**EXERCISE DIRECTIONS**
Transcribe the lines below exactly. No image belongs in the transcription.

+++ MATERIAL SUPPLIED +++

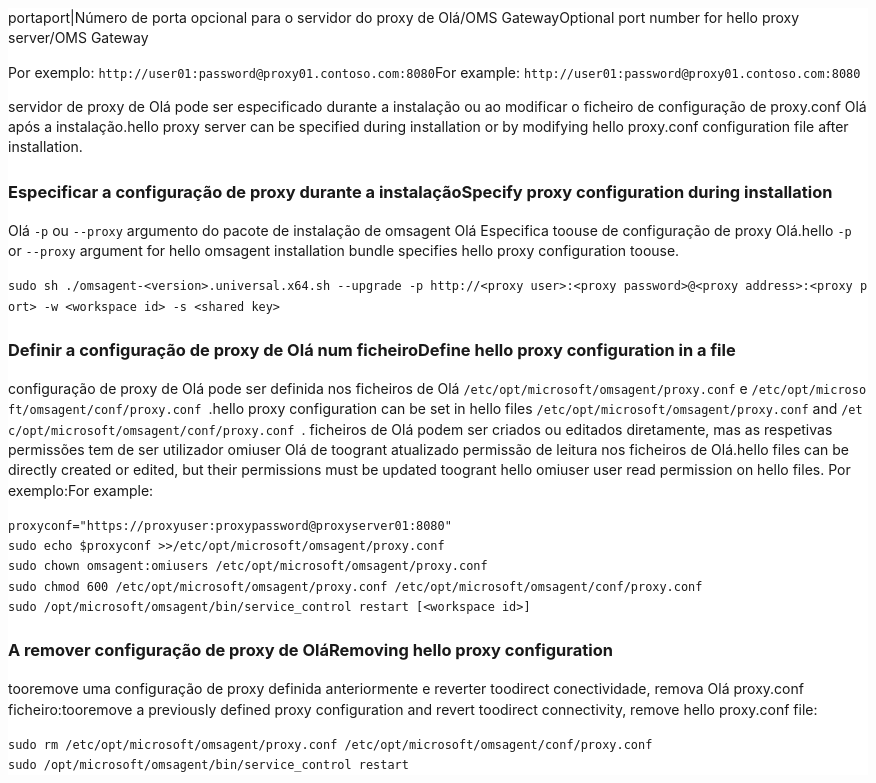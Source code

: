 <span data-ttu-id="bedc5-237">porta</span><span class="sxs-lookup"><span data-stu-id="bedc5-237">port</span></span>|<span data-ttu-id="bedc5-238">Número de porta opcional para o servidor do proxy de Olá/OMS Gateway</span><span class="sxs-lookup"><span data-stu-id="bedc5-238">Optional port number for hello proxy server/OMS Gateway</span></span>

<span data-ttu-id="bedc5-239">Por exemplo: `http://user01:password@proxy01.contoso.com:8080`</span><span class="sxs-lookup"><span data-stu-id="bedc5-239">For example: `http://user01:password@proxy01.contoso.com:8080`</span></span>

<span data-ttu-id="bedc5-240">servidor de proxy de Olá pode ser especificado durante a instalação ou ao modificar o ficheiro de configuração de proxy.conf Olá após a instalação.</span><span class="sxs-lookup"><span data-stu-id="bedc5-240">hello proxy server can be specified during installation or by modifying hello proxy.conf configuration file after installation.</span></span>   

### <a name="specify-proxy-configuration-during-installation"></a><span data-ttu-id="bedc5-241">Especificar a configuração de proxy durante a instalação</span><span class="sxs-lookup"><span data-stu-id="bedc5-241">Specify proxy configuration during installation</span></span>
<span data-ttu-id="bedc5-242">Olá `-p` ou `--proxy` argumento do pacote de instalação de omsagent Olá Especifica toouse de configuração de proxy Olá.</span><span class="sxs-lookup"><span data-stu-id="bedc5-242">hello `-p` or `--proxy` argument for hello omsagent installation bundle specifies hello proxy configuration toouse.</span></span> 

```
sudo sh ./omsagent-<version>.universal.x64.sh --upgrade -p http://<proxy user>:<proxy password>@<proxy address>:<proxy port> -w <workspace id> -s <shared key>
```

### <a name="define-hello-proxy-configuration-in-a-file"></a><span data-ttu-id="bedc5-243">Definir a configuração de proxy de Olá num ficheiro</span><span class="sxs-lookup"><span data-stu-id="bedc5-243">Define hello proxy configuration in a file</span></span>
<span data-ttu-id="bedc5-244">configuração de proxy de Olá pode ser definida nos ficheiros de Olá `/etc/opt/microsoft/omsagent/proxy.conf` e `/etc/opt/microsoft/omsagent/conf/proxy.conf `.</span><span class="sxs-lookup"><span data-stu-id="bedc5-244">hello proxy configuration can be set in hello files `/etc/opt/microsoft/omsagent/proxy.conf`  and `/etc/opt/microsoft/omsagent/conf/proxy.conf `.</span></span> <span data-ttu-id="bedc5-245">ficheiros de Olá podem ser criados ou editados diretamente, mas as respetivas permissões tem de ser utilizador omiuser Olá de toogrant atualizado permissão de leitura nos ficheiros de Olá.</span><span class="sxs-lookup"><span data-stu-id="bedc5-245">hello files can be directly created or edited, but their permissions must be updated toogrant hello omiuser user read permission on hello files.</span></span> <span data-ttu-id="bedc5-246">Por exemplo:</span><span class="sxs-lookup"><span data-stu-id="bedc5-246">For example:</span></span>
```
proxyconf="https://proxyuser:proxypassword@proxyserver01:8080"
sudo echo $proxyconf >>/etc/opt/microsoft/omsagent/proxy.conf
sudo chown omsagent:omiusers /etc/opt/microsoft/omsagent/proxy.conf
sudo chmod 600 /etc/opt/microsoft/omsagent/proxy.conf /etc/opt/microsoft/omsagent/conf/proxy.conf  
sudo /opt/microsoft/omsagent/bin/service_control restart [<workspace id>]
```

### <a name="removing-hello-proxy-configuration"></a><span data-ttu-id="bedc5-247">A remover configuração de proxy de Olá</span><span class="sxs-lookup"><span data-stu-id="bedc5-247">Removing hello proxy configuration</span></span>
<span data-ttu-id="bedc5-248">tooremove uma configuração de proxy definida anteriormente e reverter toodirect conectividade, remova Olá proxy.conf ficheiro:</span><span class="sxs-lookup"><span data-stu-id="bedc5-248">tooremove a previously defined proxy configuration and revert toodirect connectivity, remove hello proxy.conf file:</span></span>
```
sudo rm /etc/opt/microsoft/omsagent/proxy.conf /etc/opt/microsoft/omsagent/conf/proxy.conf
sudo /opt/microsoft/omsagent/bin/service_control restart 
```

+++

**TASK RESULT**
Source code

: <span data-ttu-id="bedc5-237">porta</span><span class="sxs-lookup"><span data-stu-id="bedc5-237">port</span></span>|<span data-ttu-id="bedc5-238">Número de porta opcional para o servidor do proxy de Olá/OMS Gateway</span><span class="sxs-lookup"><span data-stu-id="bedc5-238">Optional port number for hello proxy server/OMS Gateway</span></span>

<span data-ttu-id="bedc5-239">Por exemplo: `http://user01:password@proxy01.contoso.com:8080`</span><span class="sxs-lookup"><span data-stu-id="bedc5-239">For example: `http://user01:password@proxy01.contoso.com:8080`</span></span>

<span data-ttu-id="bedc5-240">servidor de proxy de Olá pode ser especificado durante a instalação ou ao modificar o ficheiro de configuração de proxy.conf Olá após a instalação.</span><span class="sxs-lookup"><span data-stu-id="bedc5-240">hello proxy server can be specified during installation or by modifying hello proxy.conf configuration file after installation.</span></span>   

### <a name="specify-proxy-configuration-during-installation"></a><span data-ttu-id="bedc5-241">Especificar a configuração de proxy durante a instalação</span><span class="sxs-lookup"><span data-stu-id="bedc5-241">Specify proxy configuration during installation</span></span>
<span data-ttu-id="bedc5-242">Olá `-p` ou `--proxy` argumento do pacote de instalação de omsagent Olá Especifica toouse de configuração de proxy Olá.</span><span class="sxs-lookup"><span data-stu-id="bedc5-242">hello `-p` or `--proxy` argument for hello omsagent installation bundle specifies hello proxy configuration toouse.</span></span> 

```
sudo sh ./omsagent-<version>.universal.x64.sh --upgrade -p http://<proxy user>:<proxy password>@<proxy address>:<proxy port> -w <workspace id> -s <shared key>
```

### <a name="define-hello-proxy-configuration-in-a-file"></a><span data-ttu-id="bedc5-243">Definir a configuração de proxy de Olá num ficheiro</span><span class="sxs-lookup"><span data-stu-id="bedc5-243">Define hello proxy configuration in a file</span></span>
<span data-ttu-id="bedc5-244">configuração de proxy de Olá pode ser definida nos ficheiros de Olá `/etc/opt/microsoft/omsagent/proxy.conf` e `/etc/opt/microsoft/omsagent/conf/proxy.conf `.</span><span class="sxs-lookup"><span data-stu-id="bedc5-244">hello proxy configuration can be set in hello files `/etc/opt/microsoft/omsagent/proxy.conf`  and `/etc/opt/microsoft/omsagent/conf/proxy.conf `.</span></span> <span data-ttu-id="bedc5-245">ficheiros de Olá podem ser criados ou editados diretamente, mas as respetivas permissões tem de ser utilizador omiuser Olá de toogrant atualizado permissão de leitura nos ficheiros de Olá.</span><span class="sxs-lookup"><span data-stu-id="bedc5-245">hello files can be directly created or edited, but their permissions must be updated toogrant hello omiuser user read permission on hello files.</span></span> <span data-ttu-id="bedc5-246">Por exemplo:</span><span class="sxs-lookup"><span data-stu-id="bedc5-246">For example:</span></span>
```
proxyconf="https://proxyuser:proxypassword@proxyserver01:8080"
sudo echo $proxyconf >>/etc/opt/microsoft/omsagent/proxy.conf
sudo chown omsagent:omiusers /etc/opt/microsoft/omsagent/proxy.conf
sudo chmod 600 /etc/opt/microsoft/omsagent/proxy.conf /etc/opt/microsoft/omsagent/conf/proxy.conf  
sudo /opt/microsoft/omsagent/bin/service_control restart [<workspace id>]
```

### <a name="removing-hello-proxy-configuration"></a><span data-ttu-id="bedc5-247">A remover configuração de proxy de Olá</span><span class="sxs-lookup"><span data-stu-id="bedc5-247">Removing hello proxy configuration</span></span>
<span data-ttu-id="bedc5-248">tooremove uma configuração de proxy definida anteriormente e reverter toodirect conectividade, remova Olá proxy.conf ficheiro:</span><span class="sxs-lookup"><span data-stu-id="bedc5-248">tooremove a previously defined proxy configuration and revert toodirect connectivity, remove hello proxy.conf file:</span></span>
```
sudo rm /etc/opt/microsoft/omsagent/proxy.conf /etc/opt/microsoft/omsagent/conf/proxy.conf
sudo /opt/microsoft/omsagent/bin/service_control restart 
```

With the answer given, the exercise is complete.